• Problem description:
Within the material below, transcribe exactly the lines from the one holding "Esta credencial me" through the one holding "Ahora si me", keeping both ends and skipping the rest.

----------------------------------------

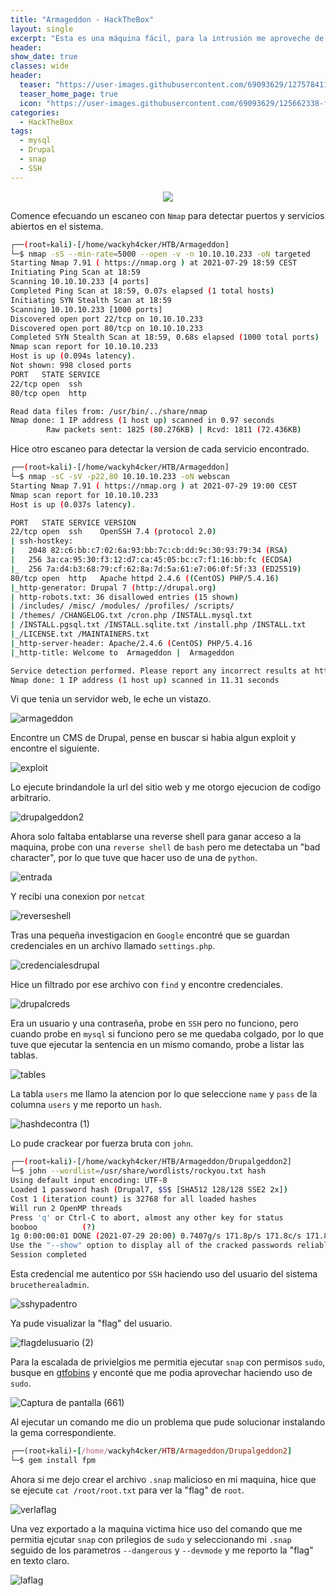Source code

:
```yaml
---
title: "Armageddon - HackTheBox"
layout: single
excerpt: "Esta es una máquina fácil, para la intrusión me aproveche de una versión vulnerable de Drupal que estaba corriendo en el sistema y gane RCE, tuve que migrar a otro usuario, para ello encontré credenciales de MySQL que me sirvieron para encontrar un hash, tras romperlo la credencial era del usuario al que tenía que migrar, para la escalada de privilegios me aproveche de snap, ya que se podía ejecutar con privilegios de sudo."
header:
show_date: true
classes: wide
header:
  teaser: "https://user-images.githubusercontent.com/69093629/127578411-06f106c9-6c72-48ef-80bf-5d57af26d261.png"
  teaser_home_page: true
  icon: "https://user-images.githubusercontent.com/69093629/125662338-fd8b3b19-3a48-4fb0-b07c-86c047265082.png"
categories:
  - HackTheBox
tags:
  - mysql
  - Drupal
  - snap
  - SSH
---
```


<p align="center">
<img src="https://user-images.githubusercontent.com/69093629/127578411-06f106c9-6c72-48ef-80bf-5d57af26d261.png">
</p>

Comence efecuando un escaneo con `Nmap` para detectar puertos y servicios abiertos en el sistema.

```bash 
┌──(root💀kali)-[/home/wackyh4cker/HTB/Armageddon]
└─$ nmap -sS --min-rate=5000 --open -v -n 10.10.10.233 -oN targeted            	 
Starting Nmap 7.91 ( https://nmap.org ) at 2021-07-29 18:59 CEST
Initiating Ping Scan at 18:59
Scanning 10.10.10.233 [4 ports]
Completed Ping Scan at 18:59, 0.07s elapsed (1 total hosts)
Initiating SYN Stealth Scan at 18:59
Scanning 10.10.10.233 [1000 ports]
Discovered open port 22/tcp on 10.10.10.233
Discovered open port 80/tcp on 10.10.10.233
Completed SYN Stealth Scan at 18:59, 0.68s elapsed (1000 total ports)
Nmap scan report for 10.10.10.233
Host is up (0.094s latency).
Not shown: 998 closed ports
PORT   STATE SERVICE
22/tcp open  ssh
80/tcp open  http

Read data files from: /usr/bin/../share/nmap
Nmap done: 1 IP address (1 host up) scanned in 0.97 seconds
       	Raw packets sent: 1825 (80.276KB) | Rcvd: 1811 (72.436KB)
 ```
 
 Hice otro escaneo para detectar la version de cada servicio encontrado.
 
 ```bash 
┌──(root💀kali)-[/home/wackyh4cker/HTB/Armageddon]
└─$ nmap -sC -sV -p22,80 10.10.10.233 -oN webscan             	 
Starting Nmap 7.91 ( https://nmap.org ) at 2021-07-29 19:00 CEST
Nmap scan report for 10.10.10.233
Host is up (0.037s latency).

PORT   STATE SERVICE VERSION
22/tcp open  ssh 	OpenSSH 7.4 (protocol 2.0)
| ssh-hostkey:
|   2048 82:c6:bb:c7:02:6a:93:bb:7c:cb:dd:9c:30:93:79:34 (RSA)
|   256 3a:ca:95:30:f3:12:d7:ca:45:05:bc:c7:f1:16:bb:fc (ECDSA)
|_  256 7a:d4:b3:68:79:cf:62:8a:7d:5a:61:e7:06:0f:5f:33 (ED25519)
80/tcp open  http	Apache httpd 2.4.6 ((CentOS) PHP/5.4.16)
|_http-generator: Drupal 7 (http://drupal.org)
| http-robots.txt: 36 disallowed entries (15 shown)
| /includes/ /misc/ /modules/ /profiles/ /scripts/
| /themes/ /CHANGELOG.txt /cron.php /INSTALL.mysql.txt
| /INSTALL.pgsql.txt /INSTALL.sqlite.txt /install.php /INSTALL.txt
|_/LICENSE.txt /MAINTAINERS.txt
|_http-server-header: Apache/2.4.6 (CentOS) PHP/5.4.16
|_http-title: Welcome to  Armageddon |  Armageddon

Service detection performed. Please report any incorrect results at https://nmap.org/submit/ .
Nmap done: 1 IP address (1 host up) scanned in 11.31 seconds
```

Vi que tenia un servidor web, le eche un vistazo.

![armageddon](https://user-images.githubusercontent.com/69093629/127578672-548a6401-10d7-430d-a01c-835523da332f.png)

Encontre un CMS de Drupal, pense en buscar si habia algun exploit y encontre el siguiente.

![exploit](https://user-images.githubusercontent.com/69093629/127578743-4233e86c-f010-478e-96ec-558de362dbdf.png)

Lo ejecute brindandole la url del sitio web y me otorgo ejecucion de codigo arbitrario.

![drupalgeddon2](https://user-images.githubusercontent.com/69093629/127578821-64748b45-715f-49ea-b03f-1a8a789a767a.png)

Ahora solo faltaba entablarse una reverse shell para ganar acceso a la maquina, probe con una `reverse shell` de `bash` pero me detectaba un "bad character", por lo que tuve que hacer uso de una de `python`.

![entrada](https://user-images.githubusercontent.com/69093629/127578935-84be425c-c97e-4f50-9415-c7ce2b71ce73.png)

Y recibi una conexion por `netcat`

![reverseshell](https://user-images.githubusercontent.com/69093629/127578974-241fd99f-8b3f-4783-80d6-ac0d648f7737.png)

Tras una pequeña investigacion en `Google` encontré que se guardan credenciales en un archivo llamado `settings.php`.

![credencialesdrupal](https://user-images.githubusercontent.com/69093629/127579080-1bfebdce-534d-4b71-81e1-1f2f3992d6e4.png)

Hice un filtrado por ese archivo con `find` y encontre credenciales.

![drupalcreds](https://user-images.githubusercontent.com/69093629/127579123-79d4bb64-5c8c-4d18-8ad7-fb7e86012ce8.png)

Era un usuario y una contraseña, probe en `SSH` pero no funciono, pero cuando probe en `mysql` si funciono pero se me quedaba colgado, por lo que tuve que ejecutar la sentencia en un mismo comando, probe a listar las tablas.

![tables](https://user-images.githubusercontent.com/69093629/127579240-4228535d-4557-45ec-bcbf-81f197f88ba5.png)

La tabla `users` me llamo la atencion por lo que seleccione `name` y `pass` de la columna `users` y me reporto un `hash`. 

![hashdecontra (1)](https://user-images.githubusercontent.com/69093629/127579502-c8690364-ef70-4c36-a0bd-6f458cf0f5f3.png)

Lo pude crackear por fuerza bruta con `john`.

```bash
┌──(root💀kali)-[/home/wackyh4cker/HTB/Armageddon/Drupalgeddon2]
└─$ john --wordlist=/usr/share/wordlists/rockyou.txt hash                                                                                                	 
Using default input encoding: UTF-8
Loaded 1 password hash (Drupal7, $S$ [SHA512 128/128 SSE2 2x])
Cost 1 (iteration count) is 32768 for all loaded hashes
Will run 2 OpenMP threads
Press 'q' or Ctrl-C to abort, almost any other key for status
booboo       	(?)
1g 0:00:00:01 DONE (2021-07-29 20:00) 0.7407g/s 171.8p/s 171.8c/s 171.8C/s courtney..harley
Use the "--show" option to display all of the cracked passwords reliably
Session completed
```

Esta credencial me autentico por `SSH` haciendo uso del usuario del sistema `brucetherealadmin`.

![sshypadentro](https://user-images.githubusercontent.com/69093629/127580332-0e65c9f8-28cd-451f-8e50-314742db01f9.png)

Ya pude visualizar la "flag" del usuario.

![flagdelusuario (2)](https://user-images.githubusercontent.com/69093629/127579644-4ec95b78-ef93-4fa2-b47b-f5694ec3cac3.jpg)

Para la escalada de privielgios me permitia ejecutar `snap` con permisos `sudo`, busque en [gtfobins](https://gtfobins.github.io) y enconté que me podia aprovechar haciendo uso de `sudo`.

![Captura de pantalla (661)](https://user-images.githubusercontent.com/69093629/127579819-ada222e3-d01a-4b9f-bbe1-aeb66e3aedae.png)

Al ejecutar un comando me dio un problema que pude solucionar instalando la gema correspondiente. 

```ruby
┌──(root💀kali)-[/home/wackyh4cker/HTB/Armageddon/Drupalgeddon2]
└─$ gem install fpm
```

Ahora si me dejo crear el archivo `.snap` malicioso en mi maquina, hice que se ejecute `cat /root/root.txt` para ver la "flag" de `root`.
        
![verlaflag](https://user-images.githubusercontent.com/69093629/127580026-55b17835-313b-4377-807b-9492dca7ca03.png)

Una vez exportado a la maquina victima hice uso del comando que me permitia ejcutar `snap` con prilegios de `sudo` y seleccionando mi `.snap` seguido de los parametros `--dangerous` y `--devmode` y me reporto la "flag" en texto claro.

![laflag](https://user-images.githubusercontent.com/69093629/127580209-10840b2e-8a23-477f-a3aa-1a582f79aab1.jpg)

----------------------------------------

• Task result:
Esta credencial me autentico por `SSH` haciendo uso del usuario del sistema `brucetherealadmin`.

![sshypadentro](https://user-images.githubusercontent.com/69093629/127580332-0e65c9f8-28cd-451f-8e50-314742db01f9.png)

Ya pude visualizar la "flag" del usuario.

![flagdelusuario (2)](https://user-images.githubusercontent.com/69093629/127579644-4ec95b78-ef93-4fa2-b47b-f5694ec3cac3.jpg)

Para la escalada de privielgios me permitia ejecutar `snap` con permisos `sudo`, busque en [gtfobins](https://gtfobins.github.io) y enconté que me podia aprovechar haciendo uso de `sudo`.

![Captura de pantalla (661)](https://user-images.githubusercontent.com/69093629/127579819-ada222e3-d01a-4b9f-bbe1-aeb66e3aedae.png)

Al ejecutar un comando me dio un problema que pude solucionar instalando la gema correspondiente. 

```ruby
┌──(root💀kali)-[/home/wackyh4cker/HTB/Armageddon/Drupalgeddon2]
└─$ gem install fpm
```

Ahora si me dejo crear el archivo `.snap` malicioso en mi maquina, hice que se ejecute `cat /root/root.txt` para ver la "flag" de `root`.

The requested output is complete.